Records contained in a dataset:
==============================

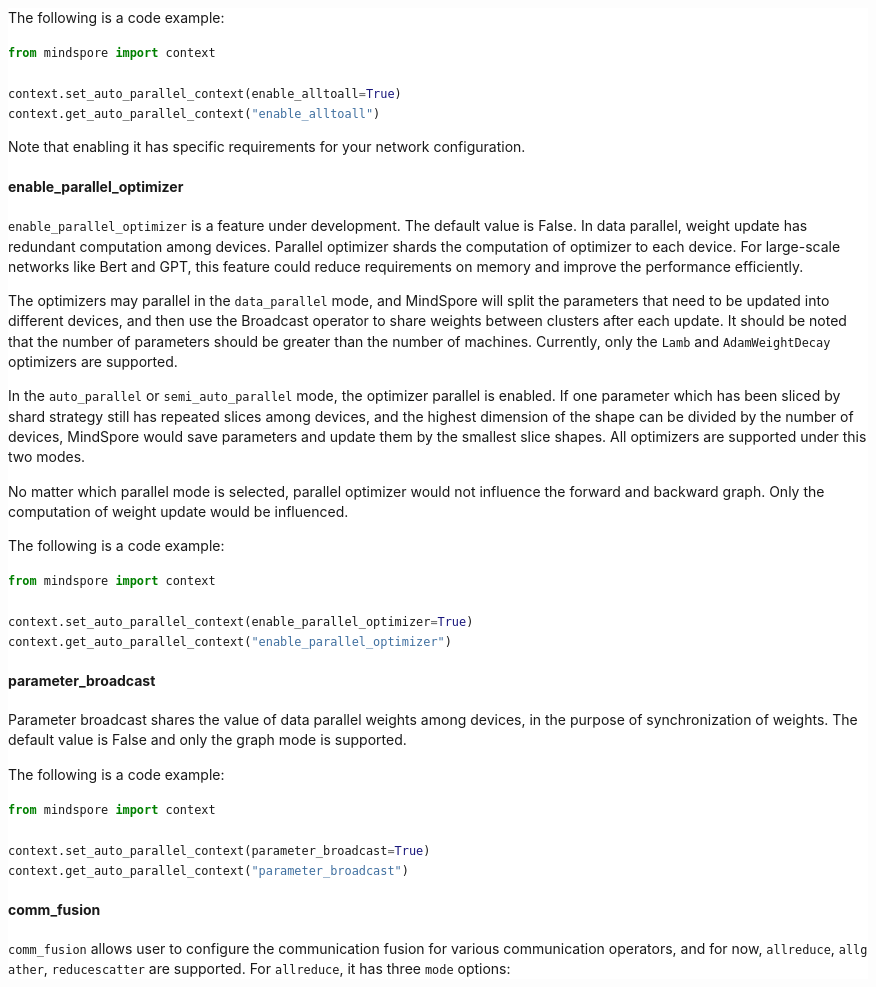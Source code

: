 The following is a code example:

```python
from mindspore import context

context.set_auto_parallel_context(enable_alltoall=True)
context.get_auto_parallel_context("enable_alltoall")
```

Note that enabling it has specific requirements for your network configuration.

#### enable_parallel_optimizer

`enable_parallel_optimizer` is a feature under development. The default value is False. In data parallel, weight update has redundant computation among devices. Parallel optimizer shards the computation of optimizer to each device. For large-scale networks like Bert and GPT, this feature could reduce requirements on memory and improve the performance efficiently.

The optimizers may parallel in the  `data_parallel` mode, and MindSpore will split the parameters that need to be updated into different devices, and then use the Broadcast operator to share weights between clusters after each update. It should be noted that the number of parameters should be greater than the number of machines. Currently, only the `Lamb` and `AdamWeightDecay` optimizers are supported.

In the `auto_parallel` or `semi_auto_parallel` mode, the optimizer parallel is enabled. If one parameter which has been sliced by shard strategy still has repeated slices among devices, and the highest dimension of the shape can be divided by the number of devices, MindSpore would save parameters and update them by the smallest slice shapes. All optimizers are supported under this two modes.

No matter which parallel mode is selected, parallel optimizer would not influence the forward and backward graph. Only the computation of weight update would be influenced.

The following is a code example:

```python
from mindspore import context

context.set_auto_parallel_context(enable_parallel_optimizer=True)
context.get_auto_parallel_context("enable_parallel_optimizer")
```

#### parameter_broadcast

Parameter broadcast shares the value of data parallel weights among devices, in the purpose of synchronization of weights. The default value is False and only the graph mode is supported.

The following is a code example:

```python
from mindspore import context

context.set_auto_parallel_context(parameter_broadcast=True)
context.get_auto_parallel_context("parameter_broadcast")
```

#### comm_fusion

`comm_fusion` allows user to configure the communication fusion for various communication operators, and for now, `allreduce`, `allgather`, `reducescatter` are supported. For `allreduce`, it has three `mode` options:
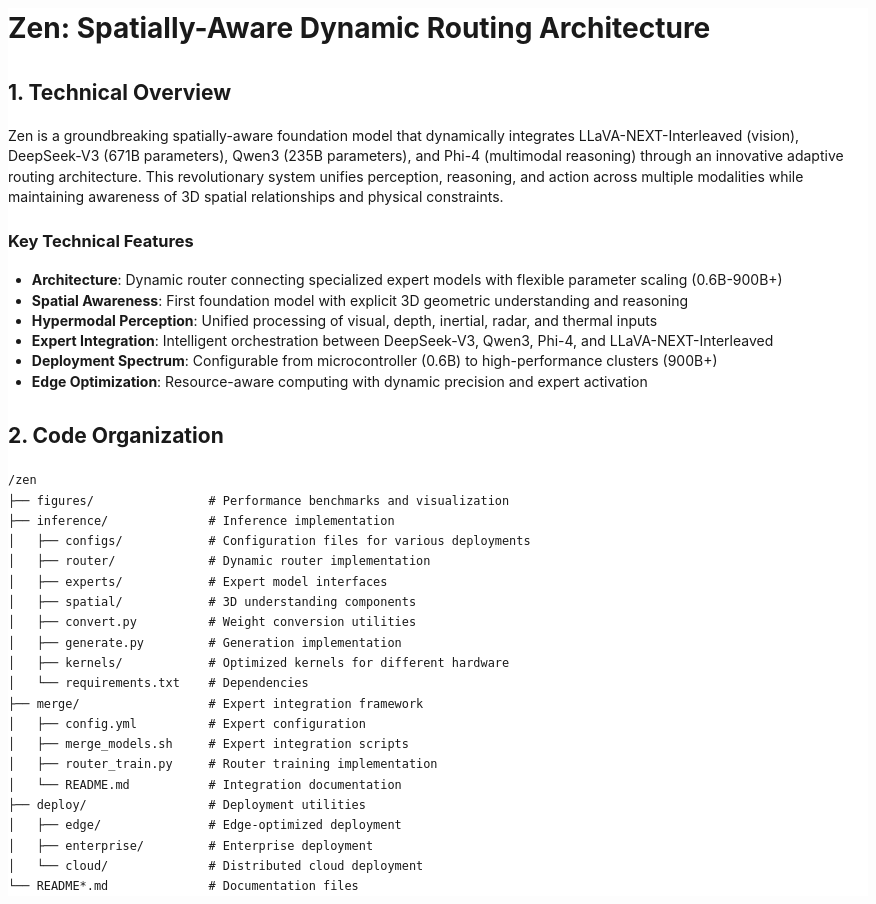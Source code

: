 # Zen: Spatially-Aware Dynamic Routing Architecture

## 1. Technical Overview

Zen is a groundbreaking spatially-aware foundation model that dynamically integrates LLaVA-NEXT-Interleaved (vision), DeepSeek-V3 (671B parameters), Qwen3 (235B parameters), and Phi-4 (multimodal reasoning) through an innovative adaptive routing architecture. This revolutionary system unifies perception, reasoning, and action across multiple modalities while maintaining awareness of 3D spatial relationships and physical constraints.

### Key Technical Features

- **Architecture**: Dynamic router connecting specialized expert models with flexible parameter scaling (0.6B-900B+)
- **Spatial Awareness**: First foundation model with explicit 3D geometric understanding and reasoning
- **Hypermodal Perception**: Unified processing of visual, depth, inertial, radar, and thermal inputs
- **Expert Integration**: Intelligent orchestration between DeepSeek-V3, Qwen3, Phi-4, and LLaVA-NEXT-Interleaved
- **Deployment Spectrum**: Configurable from microcontroller (0.6B) to high-performance clusters (900B+)
- **Edge Optimization**: Resource-aware computing with dynamic precision and expert activation

## 2. Code Organization

```
/zen
├── figures/                # Performance benchmarks and visualization
├── inference/              # Inference implementation
│   ├── configs/            # Configuration files for various deployments
│   ├── router/             # Dynamic router implementation
│   ├── experts/            # Expert model interfaces
│   ├── spatial/            # 3D understanding components
│   ├── convert.py          # Weight conversion utilities
│   ├── generate.py         # Generation implementation
│   ├── kernels/            # Optimized kernels for different hardware
│   └── requirements.txt    # Dependencies
├── merge/                  # Expert integration framework
│   ├── config.yml          # Expert configuration
│   ├── merge_models.sh     # Expert integration scripts
│   ├── router_train.py     # Router training implementation
│   └── README.md           # Integration documentation
├── deploy/                 # Deployment utilities
│   ├── edge/               # Edge-optimized deployment
│   ├── enterprise/         # Enterprise deployment
│   └── cloud/              # Distributed cloud deployment
└── README*.md              # Documentation files
```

==============================

• _WHAT YOU NEED TO DO_
Every line that contains "supported" should be copied out of the data.

• _EXERCISE RESULT_
The optimizers may parallel in the  `data_parallel` mode, and MindSpore will split the parameters that need to be updated into different devices, and then use the Broadcast operator to share weights between clusters after each update. It should be noted that the number of parameters should be greater than the number of machines. Currently, only the `Lamb` and `AdamWeightDecay` optimizers are supported.
In the `auto_parallel` or `semi_auto_parallel` mode, the optimizer parallel is enabled. If one parameter which has been sliced by shard strategy still has repeated slices among devices, and the highest dimension of the shape can be divided by the number of devices, MindSpore would save parameters and update them by the smallest slice shapes. All optimizers are supported under this two modes.
Parameter broadcast shares the value of data parallel weights among devices, in the purpose of synchronization of weights. The default value is False and only the graph mode is supported.
`comm_fusion` allows user to configure the communication fusion for various communication operators, and for now, `allreduce`, `allgather`, `reducescatter` are supported. For `allreduce`, it has three `mode` options:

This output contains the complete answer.